=== YOUR INSTRUCTIONS ===
Output every record exactly, apart from its images.

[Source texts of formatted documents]
*** Block opens ***

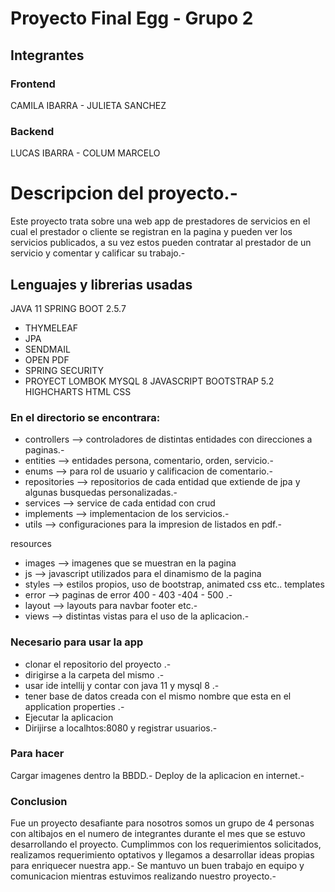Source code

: # Proyecto Final Egg - Grupo 2

## Integrantes
### Frontend

 CAMILA IBARRA - JULIETA SANCHEZ 
### Backend
 LUCAS IBARRA - COLUM MARCELO

# Descripcion del proyecto.-
Este proyecto trata sobre una web app de prestadores de servicios en el cual 
el prestador o cliente se registran en la pagina y pueden ver los servicios 
publicados, a su vez estos pueden contratar al prestador de un servicio
y comentar y calificar su trabajo.-

## Lenguajes y librerias usadas
JAVA 11
SPRING BOOT 2.5.7
 - THYMELEAF
 - JPA
 - SENDMAIL
 - OPEN PDF
 - SPRING SECURITY
 - PROYECT LOMBOK
MYSQL 8
JAVASCRIPT
BOOTSTRAP 5.2
HIGHCHARTS
HTML
CSS

### En el directorio se encontrara:
- controllers --> controladores de distintas entidades con direcciones a paginas.-
- entities    --> entidades persona, comentario, orden, servicio.-
- enums  --> para rol de usuario y calificacion de comentario.-
- repositories    --> repositorios de cada entidad que extiende de jpa y algunas busquedas personalizadas.-
- services    --> service de cada entidad con crud 
- implements --> implementacion de los servicios.-
- utils --> configuraciones para la impresion de listados en pdf.-

resources
 - images --> imagenes que se muestran en la pagina
 - js --> javascript utilizados para el dinamismo de la pagina
 - styles --> estilos propios, uso de bootstrap, animated css etc..
templates
 - error --> paginas de error 400 - 403 -404 - 500 .-
 - layout --> layouts para navbar footer etc.-
 - views --> distintas vistas para el uso de la aplicacion.-

### Necesario para usar la app
- clonar el repositorio del proyecto .-
- dirigirse a la carpeta del mismo .-
- usar ide intellij y contar con java 11 y mysql 8 .-
- tener base de datos creada con el mismo nombre que esta en el application properties .-
- Ejecutar la aplicacion
- Dirijirse a localhtos:8080 y registrar usuarios.-

### Para hacer

Cargar imagenes dentro la BBDD.-
Deploy de la aplicacion en internet.-

### Conclusion
Fue un proyecto desafiante para nosotros somos un grupo de 4 personas con altibajos en el numero de integrantes
durante el mes que se estuvo desarrollando el proyecto. Cumplimmos con los requerimientos solicitados,
realizamos requerimiento optativos y llegamos a desarrollar ideas propias para enriquecer nuestra app.-
Se mantuvo un buen trabajo en equipo y comunicacion mientras estuvimos realizando nuestro proyecto.-


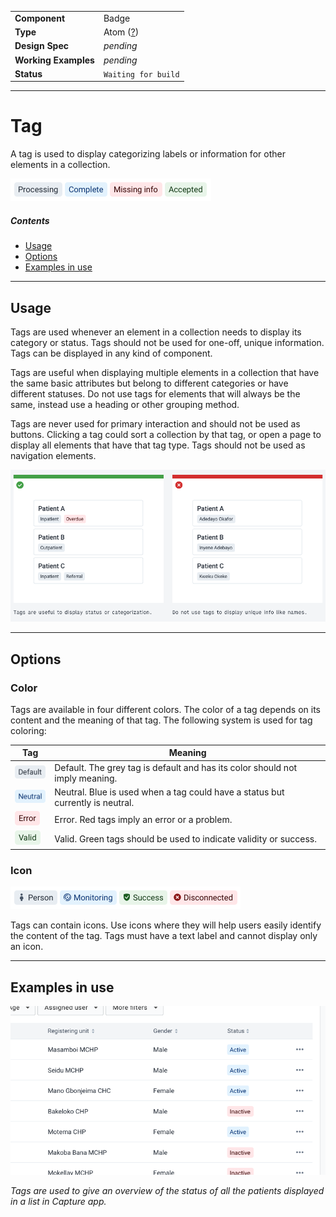 | |  |
|-------------|------------------|
| **Component** | Badge |
| **Type** | Atom ([?](http://atomicdesign.bradfrost.com/chapter-2/))|
| **Design Spec** | *pending* |
| **Working Examples** | *pending* |
| **Status** | `Waiting for build` |

---

# Tag

A tag is used to display categorizing labels or information for other elements in a collection.

![](../images/tag/tag.png)

##### Contents

- [Usage](#usage)
- [Options](#options)
- [Examples in use](#examples-in-use)

---

## Usage

Tags are used whenever an element in a collection needs to display its category or status. Tags should not be used for one-off, unique information. Tags can be displayed in any kind of component.

Tags are useful when displaying multiple elements in a collection that have the same basic attributes but belong to different categories or have different statuses. Do not use tags for elements that will always be the same, instead use a heading or other grouping method.

Tags are never used for primary interaction and should not be used as buttons. Clicking a tag could sort a collection by that tag, or open a page to display all elements that have that tag type. Tags should not be used as navigation elements.

![](../images/tag/tag-ex-1.png)

---

## Options

### Color

Tags are available in four different colors. The color of a tag depends on its content and the meaning of that tag. The following system is used for tag coloring:

| Tag | Meaning |
| -- | -- |
| ![](../images/tag/tag-grey.png) | Default. The grey tag is default and has its color should not imply meaning. |
| ![](../images/tag/tag-blue.png) | Neutral. Blue is used when a tag could have a status but currently is neutral. |
| ![](../images/tag/tag-red.png) | Error. Red tags imply an error or a problem.
| ![](../images/tag/tag-green.png) | Valid. Green tags should be used to indicate validity or success. |


### Icon

![](../images/tag/tag-icons.png)

Tags can contain icons. Use icons where they will help users easily identify the content of the tag. Tags must have a text label and cannot display only an icon.

---

## Examples in use

![](../images/tag/tag-ex-2.png)

*Tags are used to give an overview of the status of all the patients displayed in a list in Capture app.*
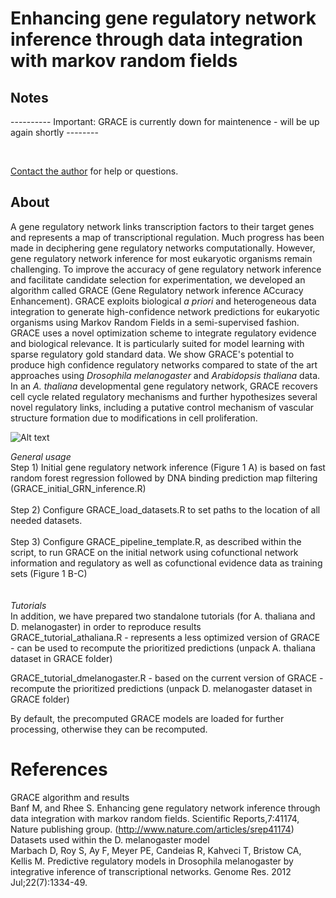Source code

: # Enhancing gene regulatory network inference through data integration with markov random fields



## Notes
---------- Important: GRACE is currently down for maintenence - will be up again shortly  --------


<br>

[Contact the author](mailto:michael@junkdna.ai) for help or questions. 


## About
A gene regulatory network links transcription factors to their target genes and represents a map of transcriptional regulation. Much progress has been made in deciphering gene regulatory networks computationally. However, gene regulatory network inference for most eukaryotic organisms remain challenging. To improve the accuracy of gene regulatory network inference and facilitate candidate selection for experimentation, we developed an algorithm called GRACE (Gene Regulatory network inference ACcuracy Enhancement). GRACE exploits biological *a priori* and heterogeneous data integration to generate high-confidence network predictions for eukaryotic organisms using Markov Random Fields in a semi-supervised fashion. GRACE uses a novel optimization scheme to integrate regulatory evidence and biological relevance. It is particularly suited for model learning with sparse regulatory gold standard data. We show GRACE's potential to produce high confidence regulatory networks compared to state of the art approaches using *Drosophila melanogaster* and *Arabidopsis thaliana* data. In an *A. thaliana* developmental gene regulatory network, GRACE recovers cell cycle related regulatory mechanisms and further hypothesizes several novel regulatory links, including a putative control mechanism of vascular structure formation due to modifications in cell proliferation.
<br />

![Alt text](/inference_novel.jpg?raw=true "GRACE workflow")

*General usage* <br />
Step 1) Initial gene regulatory network inference (Figure 1 A) is based on fast random forest regression followed by DNA binding prediction map filtering (GRACE_initial_GRN_inference.R) <br/>
<br/>
Step 2) Configure GRACE_load_datasets.R to set paths to the location of all needed datasets.<br/>
<br/>
Step 3) Configure GRACE_pipeline_template.R, as described within the script, to run GRACE on the initial network using cofunctional network information and regulatory as well as cofunctional evidence data as training sets (Figure 1 B-C)<br/>
<br/>
<br/>
*Tutorials*<br />
In addition, we have prepared two standalone tutorials (for A. thaliana and D. melanogaster) in order to reproduce results <br/>
GRACE_tutorial_athaliana.R - represents a less optimized version of GRACE - can be used to recompute the prioritized predictions (unpack A. thaliana dataset in GRACE folder) <br/> 

GRACE_tutorial_dmelanogaster.R - based on the current version of GRACE - recompute the prioritized predictions (unpack D. melanogaster dataset in GRACE folder) <br/>

By default, the precomputed GRACE models are loaded for further processing, otherwise they can be recomputed. <br/>

# References



GRACE algorithm and results<br />
Banf M, and Rhee S. Enhancing gene regulatory network inference through data integration with markov random fields. Scientific Reports,7:41174, Nature publishing group. (http://www.nature.com/articles/srep41174)
<br />
Datasets used within the D. melanogaster model<br />
Marbach D, Roy S, Ay F, Meyer PE, Candeias R, Kahveci T, Bristow CA, Kellis M. Predictive regulatory models in Drosophila melanogaster by integrative inference of transcriptional networks. Genome Res. 2012 Jul;22(7):1334-49.

<br />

*** Block closes ***

=== ANSWER SPACE ===
Source code

: # Proyecto Final Egg - Grupo 2

## Integrantes
### Frontend

 CAMILA IBARRA - JULIETA SANCHEZ 
### Backend
 LUCAS IBARRA - COLUM MARCELO

# Descripcion del proyecto.-
Este proyecto trata sobre una web app de prestadores de servicios en el cual 
el prestador o cliente se registran en la pagina y pueden ver los servicios 
publicados, a su vez estos pueden contratar al prestador de un servicio
y comentar y calificar su trabajo.-

## Lenguajes y librerias usadas
JAVA 11
SPRING BOOT 2.5.7
 - THYMELEAF
 - JPA
 - SENDMAIL
 - OPEN PDF
 - SPRING SECURITY
 - PROYECT LOMBOK
MYSQL 8
JAVASCRIPT
BOOTSTRAP 5.2
HIGHCHARTS
HTML
CSS

### En el directorio se encontrara:
- controllers --> controladores de distintas entidades con direcciones a paginas.-
- entities    --> entidades persona, comentario, orden, servicio.-
- enums  --> para rol de usuario y calificacion de comentario.-
- repositories    --> repositorios de cada entidad que extiende de jpa y algunas busquedas personalizadas.-
- services    --> service de cada entidad con crud 
- implements --> implementacion de los servicios.-
- utils --> configuraciones para la impresion de listados en pdf.-

resources
 - images --> imagenes que se muestran en la pagina
 - js --> javascript utilizados para el dinamismo de la pagina
 - styles --> estilos propios, uso de bootstrap, animated css etc..
templates
 - error --> paginas de error 400 - 403 -404 - 500 .-
 - layout --> layouts para navbar footer etc.-
 - views --> distintas vistas para el uso de la aplicacion.-

### Necesario para usar la app
- clonar el repositorio del proyecto .-
- dirigirse a la carpeta del mismo .-
- usar ide intellij y contar con java 11 y mysql 8 .-
- tener base de datos creada con el mismo nombre que esta en el application properties .-
- Ejecutar la aplicacion
- Dirijirse a localhtos:8080 y registrar usuarios.-

### Para hacer

Cargar imagenes dentro la BBDD.-
Deploy de la aplicacion en internet.-

### Conclusion
Fue un proyecto desafiante para nosotros somos un grupo de 4 personas con altibajos en el numero de integrantes
durante el mes que se estuvo desarrollando el proyecto. Cumplimmos con los requerimientos solicitados,
realizamos requerimiento optativos y llegamos a desarrollar ideas propias para enriquecer nuestra app.-
Se mantuvo un buen trabajo en equipo y comunicacion mientras estuvimos realizando nuestro proyecto.-


 | |  |
|-------------|------------------|
| **Component** | Badge |
| **Type** | Atom ([?](http://atomicdesign.bradfrost.com/chapter-2/))|
| **Design Spec** | *pending* |
| **Working Examples** | *pending* |
| **Status** | `Waiting for build` |

---

# Tag

A tag is used to display categorizing labels or information for other elements in a collection.

![](../images/tag/tag.png)

##### Contents

- [Usage](#usage)
- [Options](#options)
- [Examples in use](#examples-in-use)

---

## Usage

Tags are used whenever an element in a collection needs to display its category or status. Tags should not be used for one-off, unique information. Tags can be displayed in any kind of component.

Tags are useful when displaying multiple elements in a collection that have the same basic attributes but belong to different categories or have different statuses. Do not use tags for elements that will always be the same, instead use a heading or other grouping method.

Tags are never used for primary interaction and should not be used as buttons. Clicking a tag could sort a collection by that tag, or open a page to display all elements that have that tag type. Tags should not be used as navigation elements.

![](../images/tag/tag-ex-1.png)

---

## Options

### Color

Tags are available in four different colors. The color of a tag depends on its content and the meaning of that tag. The following system is used for tag coloring:

| Tag | Meaning |
| -- | -- |
| ![](../images/tag/tag-grey.png) | Default. The grey tag is default and has its color should not imply meaning. |
| ![](../images/tag/tag-blue.png) | Neutral. Blue is used when a tag could have a status but currently is neutral. |
| ![](../images/tag/tag-red.png) | Error. Red tags imply an error or a problem.
| ![](../images/tag/tag-green.png) | Valid. Green tags should be used to indicate validity or success. |


### Icon

![](../images/tag/tag-icons.png)

Tags can contain icons. Use icons where they will help users easily identify the content of the tag. Tags must have a text label and cannot display only an icon.

---

## Examples in use

![](../images/tag/tag-ex-2.png)

*Tags are used to give an overview of the status of all the patients displayed in a list in Capture app.*
Source code

: # Enhancing gene regulatory network inference through data integration with markov random fields



## Notes
---------- Important: GRACE is currently down for maintenence - will be up again shortly  --------


<br>

[Contact the author](mailto:michael@junkdna.ai) for help or questions. 


## About
A gene regulatory network links transcription factors to their target genes and represents a map of transcriptional regulation. Much progress has been made in deciphering gene regulatory networks computationally. However, gene regulatory network inference for most eukaryotic organisms remain challenging. To improve the accuracy of gene regulatory network inference and facilitate candidate selection for experimentation, we developed an algorithm called GRACE (Gene Regulatory network inference ACcuracy Enhancement). GRACE exploits biological *a priori* and heterogeneous data integration to generate high-confidence network predictions for eukaryotic organisms using Markov Random Fields in a semi-supervised fashion. GRACE uses a novel optimization scheme to integrate regulatory evidence and biological relevance. It is particularly suited for model learning with sparse regulatory gold standard data. We show GRACE's potential to produce high confidence regulatory networks compared to state of the art approaches using *Drosophila melanogaster* and *Arabidopsis thaliana* data. In an *A. thaliana* developmental gene regulatory network, GRACE recovers cell cycle related regulatory mechanisms and further hypothesizes several novel regulatory links, including a putative control mechanism of vascular structure formation due to modifications in cell proliferation.
<br />

![Alt text](/inference_novel.jpg?raw=true "GRACE workflow")

*General usage* <br />
Step 1) Initial gene regulatory network inference (Figure 1 A) is based on fast random forest regression followed by DNA binding prediction map filtering (GRACE_initial_GRN_inference.R) <br/>
<br/>
Step 2) Configure GRACE_load_datasets.R to set paths to the location of all needed datasets.<br/>
<br/>
Step 3) Configure GRACE_pipeline_template.R, as described within the script, to run GRACE on the initial network using cofunctional network information and regulatory as well as cofunctional evidence data as training sets (Figure 1 B-C)<br/>
<br/>
<br/>
*Tutorials*<br />
In addition, we have prepared two standalone tutorials (for A. thaliana and D. melanogaster) in order to reproduce results <br/>
GRACE_tutorial_athaliana.R - represents a less optimized version of GRACE - can be used to recompute the prioritized predictions (unpack A. thaliana dataset in GRACE folder) <br/> 

GRACE_tutorial_dmelanogaster.R - based on the current version of GRACE - recompute the prioritized predictions (unpack D. melanogaster dataset in GRACE folder) <br/>

By default, the precomputed GRACE models are loaded for further processing, otherwise they can be recomputed. <br/>

# References



GRACE algorithm and results<br />
Banf M, and Rhee S. Enhancing gene regulatory network inference through data integration with markov random fields. Scientific Reports,7:41174, Nature publishing group. (http://www.nature.com/articles/srep41174)
<br />
Datasets used within the D. melanogaster model<br />
Marbach D, Roy S, Ay F, Meyer PE, Candeias R, Kahveci T, Bristow CA, Kellis M. Predictive regulatory models in Drosophila melanogaster by integrative inference of transcriptional networks. Genome Res. 2012 Jul;22(7):1334-49.

<br />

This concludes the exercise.